(Dataset items)
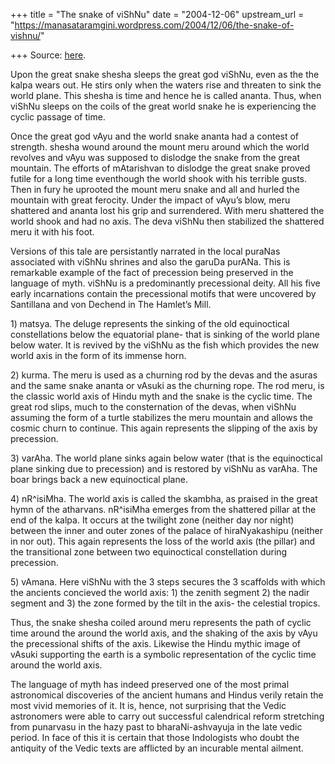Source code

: +++
title = "The snake of viShNu"
date = "2004-12-06"
upstream_url = "https://manasataramgini.wordpress.com/2004/12/06/the-snake-of-vishnu/"

+++
Source: [here](https://manasataramgini.wordpress.com/2004/12/06/the-snake-of-vishnu/).

Upon the great snake shesha sleeps the great god viShNu, even as the the
kalpa wears out. He stirs only when the waters rise and threaten to sink
the world plane. This shesha is time and hence he is called ananta.
Thus, when viShNu sleeps on the coils of the great world snake he is
experiencing the cyclic passage of time.

Once the great god vAyu and the world snake ananta had a contest of
strength. shesha wound around the mount meru around which the world
revolves and vAyu was supposed to dislodge the snake from the great
mountain. The efforts of mAtarishvan to dislodge the great snake proved
futile for a long time eventhough the world shook with his terrible
gusts. Then in fury he uprooted the mount meru snake and all and hurled
the mountain with great ferocity. Under the impact of vAyu’s blow, meru
shattered and ananta lost his grip and surrendered. With meru shattered
the world shook and had no axis. The deva viShNu then stabilized the
shattered meru it with his foot.

Versions of this tale are persistantly narrated in the local puraNas
associated with viShNu shrines and also the garuDa purANa. This is
remarkable example of the fact of precession being preserved in the
language of myth. viShNu is a predominantly precessional deity. All his
five early incarnations contain the precessional motifs that were
uncovered by Santillana and von Dechend in The Hamlet’s Mill.

1\) matsya. The deluge represents the sinking of the old equinoctical
constellations below the equatorial plane- that is sinking of the world
plane below water. It is revived by the viShNu as the fish which
provides the new world axis in the form of its immense horn.

2\) kurma. The meru is used as a churning rod by the devas and the
asuras and the same snake ananta or vAsuki as the churning rope. The rod
meru, is the classic world axis of Hindu myth and the snake is the
cyclic time. The great rod slips, much to the consternation of the
devas, when viShNu assuming the form of a turtle stabilizes the meru
mountain and allows the cosmic churn to continue. This again represents
the slipping of the axis by precession.

3\) varAha. The world plane sinks again below water (that is the
equinoctical plane sinking due to precession) and is restored by viShNu
as varAha. The boar brings back a new equinoctical plane.

4\) nR^isiMha. The world axis is called the skambha, as praised in the
great hymn of the atharvans. nR^isiMha emerges from the shattered pillar
at the end of the kalpa. It occurs at the twilight zone (neither day nor
night) between the inner and outer zones of the palace of hiraNyakashipu
(neither in nor out). This again represents the loss of the world axis
(the pillar) and the transitional zone between two equinoctical
constellation during precession.

5\) vAmana. Here viShNu with the 3 steps secures the 3 scaffolds with
which the ancients concieved the world axis: 1) the zenith segment 2)
the nadir segment and 3) the zone formed by the tilt in the axis- the
celestial tropics.

Thus, the snake shesha coiled around meru represents the path of cyclic
time around the around the world axis, and the shaking of the axis by
vAyu the precessional shifts of the axis. Likewise the Hindu mythic
image of vAsuki supporting the earth is a symbolic representation of the
cyclic time around the world axis.

The language of myth has indeed preserved one of the most primal
astronomical discoveries of the ancient humans and Hindus verily retain
the most vivid memories of it. It is, hence, not surprising that the
Vedic astronomers were able to carry out successful calendrical reform
stretching from punarvasu in the hazy past to bharaNi-ashvayuja in the
late vedic period. In face of this it is certain that those Indologists
who doubt the antiquity of the Vedic texts are afflicted by an incurable
mental ailment.

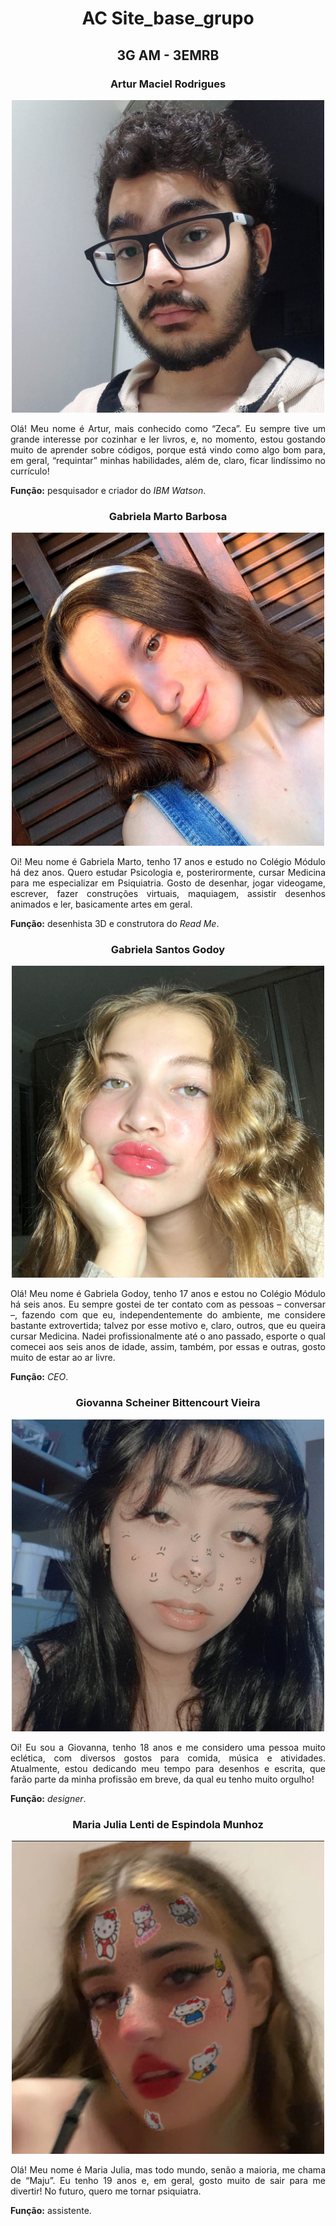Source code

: <h1> <td><p align=center> AC Site_base_grupo </h1>

<h2> <td><p align=center> 3G AM - 3EMRB </h2>

<h3> <td><p align=center> Artur Maciel Rodrigues </h3>

<td><p align=center> <img class="d-block mx-auto mb-4" src="MEDIA/imgs/AMR.jpeg" alt="Artur Maciel Rodrigues" width="500px" height="auto">

<td><p align=justify> Olá! Meu nome é Artur, mais conhecido como “Zeca”. Eu sempre tive um grande interesse por cozinhar e ler livros, e, no momento, estou gostando muito de aprender sobre códigos, porque está vindo como algo bom para, em geral, “requintar” minhas habilidades, além de, claro, ficar lindíssimo no currículo!

**Função:** pesquisador e criador do *IBM Watson*.

<h3> <td><p align=center> Gabriela Marto Barbosa </h3>

<td><p align=center> <img class="d-block mx-auto mb-4" src="MEDIA/imgs/GMB.jpg" alt="Gabriela Marto Barbosa" width="500px" height="auto">

<td><p align=justify> Oi! Meu nome é Gabriela Marto, tenho 17 anos e estudo no Colégio Módulo há dez anos. Quero estudar Psicologia e, posterirormente, cursar Medicina para me especializar em Psiquiatria. Gosto de desenhar, jogar videogame, escrever, fazer construções virtuais, maquiagem, assistir desenhos animados e ler, basicamente artes em geral.

**Função:** desenhista 3D e construtora do *Read Me*.

<h3> <td><p align=center> Gabriela Santos Godoy </h3>

<td><p align=center> <img class="d-block mx-auto mb-4" src="MEDIA/imgs/GSG.jpeg" alt="Gabriela Santos Godoy" width="500px" height="auto">

<td><p align=justify> Olá! Meu nome é Gabriela Godoy, tenho 17 anos e estou no Colégio Módulo há seis anos. Eu sempre gostei de ter contato com as pessoas – conversar –, fazendo com que eu, independentemente do ambiente, me considere bastante extrovertida; talvez por esse motivo e, claro, outros, que eu queira cursar Medicina. Nadei profissionalmente até o ano passado, esporte o qual comecei aos seis anos de idade, assim, também, por essas e outras, gosto muito de estar ao ar livre.

**Função:** *CEO*.

<h3> <td><p align=center> Giovanna Scheiner Bittencourt Vieira </h3>

<td><p align=center> <img class="d-block mx-auto mb-4" src="MEDIA/imgs/GSBV.jpeg" alt="Giovanna Scheiner Bittencourt Vieira" width="500px" height="auto">

<td><p align=justify> Oi! Eu sou a Giovanna, tenho 18 anos e me considero uma pessoa muito eclética, com diversos gostos para comida, música e atividades. Atualmente, estou dedicando meu tempo para desenhos e escrita, que farão parte da minha profissão em breve, da qual eu tenho muito orgulho!

**Função:** *designer*.

<h3> <td><p align=center> Maria Julia Lenti de Espindola Munhoz </h3>

<td><p align=center> <img class="d-block mx-auto mb-4" src="MEDIA/imgs/MJLDEM.jpeg" alt="Maria Julia Lenti de Espindola Munhoz" width="500px" height="auto">

<td><p align=justify> Olá! Meu nome é Maria Julia, mas todo mundo, senão a maioria, me chama de “Maju”. Eu tenho 19 anos e, em geral, gosto muito de sair para me divertir! No futuro, quero me tornar psiquiatra.

**Função:** assistente.

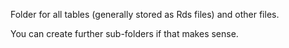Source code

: Folder for all tables (generally stored as Rds files) and other files.

You can create further sub-folders if that makes sense.
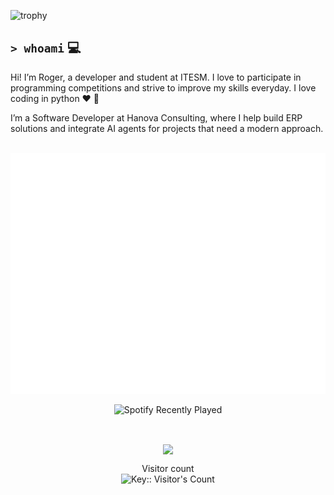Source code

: ![trophy](https://trophygh.kolioaris.xyz/?username=rogervdo&theme=onedark&row=1)

`> whoami` 💻  
-  
Hi! I’m Roger, a developer and student at ITESM. I love to participate in programming competitions and strive to improve my skills everyday. I love coding in python ♥ 🐍

I’m a Software Developer at Hanova Consulting, where I help build ERP solutions and integrate AI agents for projects that need a modern approach.  
<br>


<img src="https://raw.githubusercontent.com/rogervdo/rogervdo/main/github-metrics.svg"/>

<br>


<p align="center">
  <img src="https://spotify-recently-played-readme.vercel.app/api?user=fhkzgsbyaqst7vrxl356jnyap&count=1" alt="Spotify Recently Played" />
</p>

<br>

<p align="center"> 
  <img src="https://i.pinimg.com/736x/62/dd/b8/62ddb85b6c37738ea5b5085aa49d0353.jpg" width="200" align="center" />
</p>


<p align="center"> 
  Visitor count<br>
  <img src="https://profile-counter.deno.dev/rogervdo/count.svg" alt="Key:: Visitor's Count" />
</p>

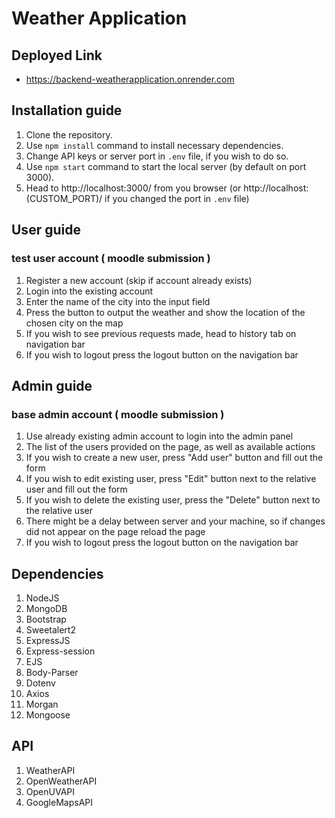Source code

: # Weather Application

## Deployed Link
- https://backend-weatherapplication.onrender.com

## Installation guide
1. Clone the repository.
2. Use `npm install` command to install necessary dependencies.
3. Change API keys or server port in `.env` file, if you wish to do so.
4. Use `npm start` command to start the local server (by default on port 3000).
5. Head to http://localhost:3000/ from you browser (or http://localhost:(CUSTOM_PORT)/ if you changed the port in `.env` file) 

## User guide
### test user account ( moodle submission )
1. Register a new account (skip if account already exists)
2. Login into the existing account
3. Enter the name of the city into the input field
4. Press the button to output the weather and show the location of the chosen city on the map
5. If you wish to see previous requests made, head to history tab on navigation bar
6. If you wish to logout press the logout button on the navigation bar

## Admin guide
### base admin account ( moodle submission )
1. Use already existing admin account to login into the admin panel
2. The list of the users provided on the page, as well as available actions
3. If you wish to create a new user, press "Add user" button and fill out the form
4. If you wish to edit existing user, press "Edit" button next to the relative user and fill out the form
5. If you wish to delete the existing user, press the "Delete" button next to the relative user
6. There might be a delay between server and your machine, so if changes did not appear on the page reload the page
7. If you wish to logout press the logout button on the navigation bar

## Dependencies
1. NodeJS
2. MongoDB
3. Bootstrap
4. Sweetalert2
5. ExpressJS
6. Express-session
7. EJS
8. Body-Parser
9. Dotenv
10. Axios
11. Morgan
12. Mongoose

## API
1. WeatherAPI
2. OpenWeatherAPI
3. OpenUVAPI
4. GoogleMapsAPI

Exercise goal =
Gather and copy every line of the data in which the string "shook" is found.

Response area =
futile for a long time eventhough the world shook with his terrible
the world shook and had no axis. The deva viShNu then stabilized the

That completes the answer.